One of the unique aspects of This War of Mine is the morality system. The game doesn't prevent any player actions, so if you choose to be a heartless thief and murderer, it's all on you and your characters. Each survivor has a bio and their own opinions, as well as thoughts on any major events. So if you come home having hurt someone, the mood may spread through the house, or maybe ignored by those who feel such events are necessary. The game tries its hardest to humanize the survivors and force their gloom on the player, so that when things get really bad and one of them decides to hang themselves, you might feel something. But sadly, the notion never comes to pass. The game isn't voiced, so you only see faces and read text, letting your imagination do the rest. The characters have fairly generic background stories, and their moods are often unpredictable and don't really gel with the events taking place. Unless the survivors become so sad that they refuse to do anything, there's not much real impact on the proceedings. You can use items such as cigarettes or a guitar to try and cheer them up, or even have other survivors comfort them. In all, the morality system seems forced and never really connects with the player the way it was intended.
To help with the economy, occasionally strangers will come to the house during the day. It'd be assumed that there is inherent risk to even opening the door, but that is not the case. The trader is your key man for getting rid of goods and buying supplies that you haven't been able to scavenge for your next crafting project. Other survivors come looking for help – either material or physical. In case of the latter, one of your crew will be gone for a few days assisting elsewhere. Rejecting any of these pleas for help may affect the mood of the house negatively, while helping usually brings a reward of a rare item or more materials. The mood will be lifted as well.
Matching the serious atmosphere of the game, the visual style is decidedly bleak. Greys and blacks dominate, with the daytime still only offering shades of brown at best. A daunting soundtrack is a good fit for the themes of the game, however it can be rather monotone and repetitive.

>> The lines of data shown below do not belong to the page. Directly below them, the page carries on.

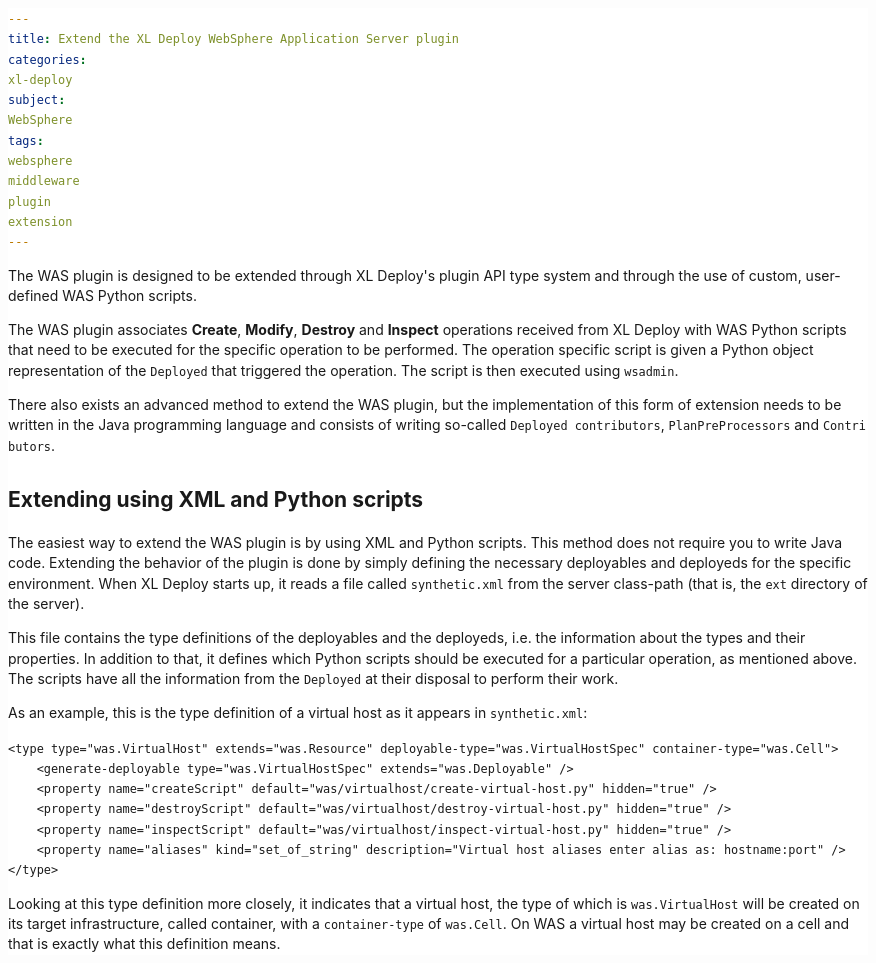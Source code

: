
 ```yaml
---
title: Extend the XL Deploy WebSphere Application Server plugin
categories:
xl-deploy
subject:
WebSphere
tags:
websphere
middleware
plugin
extension
---
```


The WAS plugin is designed to be extended through XL Deploy's plugin API type system and through the use of custom, user-defined WAS
Python scripts.

The WAS plugin associates **Create**, **Modify**, **Destroy** and **Inspect** operations received from XL Deploy with WAS Python scripts that need to be executed for the specific operation to be performed. The operation specific script is given a Python object representation of the `Deployed` that triggered the operation. The script is then executed using `wsadmin`.

There also exists an advanced method to extend the WAS plugin, but the implementation of this form of extension needs to be written in the Java programming language and consists of writing so-called `Deployed contributors`, `PlanPreProcessors` and `Contributors`.

## Extending using XML and Python scripts

The easiest way to extend the WAS plugin is by using XML and Python scripts. This method does not require you to write Java code. Extending the behavior of the plugin is done by simply defining the necessary deployables and deployeds for the specific environment. When XL Deploy starts up, it reads a file called `synthetic.xml` from the server class-path (that is, the `ext` directory of the server).

This file contains the type definitions of the deployables and the deployeds, i.e. the information about the types and their properties. In addition to that, it defines which Python scripts should be executed for a particular operation, as mentioned above. The scripts have all the information from the `Deployed` at their disposal to perform their work.

As an example, this is the type definition of a virtual host as it appears in `synthetic.xml`:

    <type type="was.VirtualHost" extends="was.Resource" deployable-type="was.VirtualHostSpec" container-type="was.Cell">
        <generate-deployable type="was.VirtualHostSpec" extends="was.Deployable" />
        <property name="createScript" default="was/virtualhost/create-virtual-host.py" hidden="true" />
        <property name="destroyScript" default="was/virtualhost/destroy-virtual-host.py" hidden="true" />
        <property name="inspectScript" default="was/virtualhost/inspect-virtual-host.py" hidden="true" />
        <property name="aliases" kind="set_of_string" description="Virtual host aliases enter alias as: hostname:port" />
    </type>

Looking at this type definition more closely, it indicates that a virtual host, the type of which is `was.VirtualHost` will be created on its target infrastructure, called container, with a `container-type` of `was.Cell`. On WAS a virtual host may be created on a cell and that is exactly what this definition means.
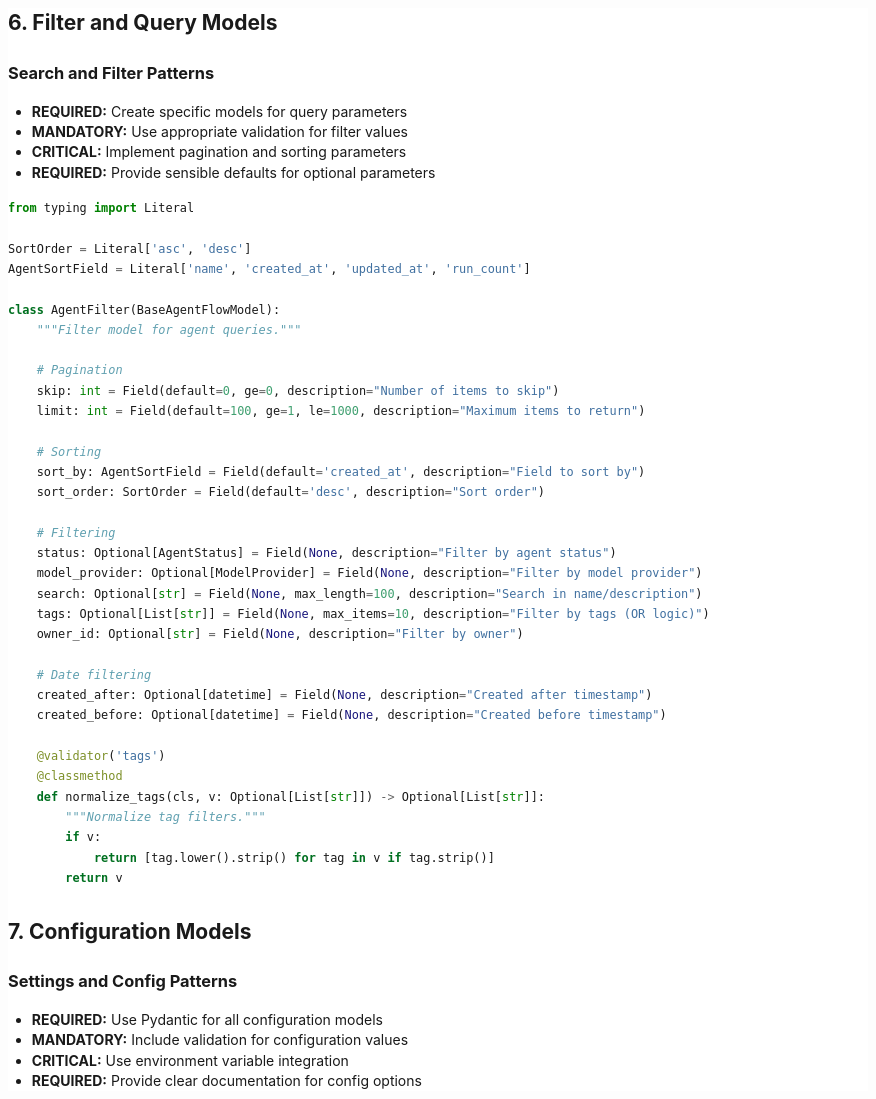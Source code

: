 ## 6. Filter and Query Models

### Search and Filter Patterns
*   **REQUIRED:** Create specific models for query parameters
*   **MANDATORY:** Use appropriate validation for filter values
*   **CRITICAL:** Implement pagination and sorting parameters
*   **REQUIRED:** Provide sensible defaults for optional parameters

```python
from typing import Literal

SortOrder = Literal['asc', 'desc']
AgentSortField = Literal['name', 'created_at', 'updated_at', 'run_count']

class AgentFilter(BaseAgentFlowModel):
    """Filter model for agent queries."""
    
    # Pagination
    skip: int = Field(default=0, ge=0, description="Number of items to skip")
    limit: int = Field(default=100, ge=1, le=1000, description="Maximum items to return")
    
    # Sorting
    sort_by: AgentSortField = Field(default='created_at', description="Field to sort by")
    sort_order: SortOrder = Field(default='desc', description="Sort order")
    
    # Filtering
    status: Optional[AgentStatus] = Field(None, description="Filter by agent status")
    model_provider: Optional[ModelProvider] = Field(None, description="Filter by model provider")
    search: Optional[str] = Field(None, max_length=100, description="Search in name/description")
    tags: Optional[List[str]] = Field(None, max_items=10, description="Filter by tags (OR logic)")
    owner_id: Optional[str] = Field(None, description="Filter by owner")
    
    # Date filtering
    created_after: Optional[datetime] = Field(None, description="Created after timestamp")
    created_before: Optional[datetime] = Field(None, description="Created before timestamp")
    
    @validator('tags')
    @classmethod
    def normalize_tags(cls, v: Optional[List[str]]) -> Optional[List[str]]:
        """Normalize tag filters."""
        if v:
            return [tag.lower().strip() for tag in v if tag.strip()]
        return v
```

## 7. Configuration Models

### Settings and Config Patterns
*   **REQUIRED:** Use Pydantic for all configuration models
*   **MANDATORY:** Include validation for configuration values
*   **CRITICAL:** Use environment variable integration
*   **REQUIRED:** Provide clear documentation for config options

This War of Mine is a worthwhile attempt to create a meaningful war survival experience. With random starting survivors, the game is meant for subsequent replays. Similarly to other games focused on material gathering and survival, such as Don't Starve and Banished, the idea is that your first few attempts may fail for a multitude of reasons. But once you get the hang of things, learn what to craft and when, you should be able to make it through on one of your first five attempts - barring any bad luck random events during the night, or spectacularly botched night adventures. This War of Mine can be fun the first few playthroughs, but having learned the mechanics and crafting order, and with a morality system that doesn't quite draw you in, the game can lose its challenge and appeal quickly.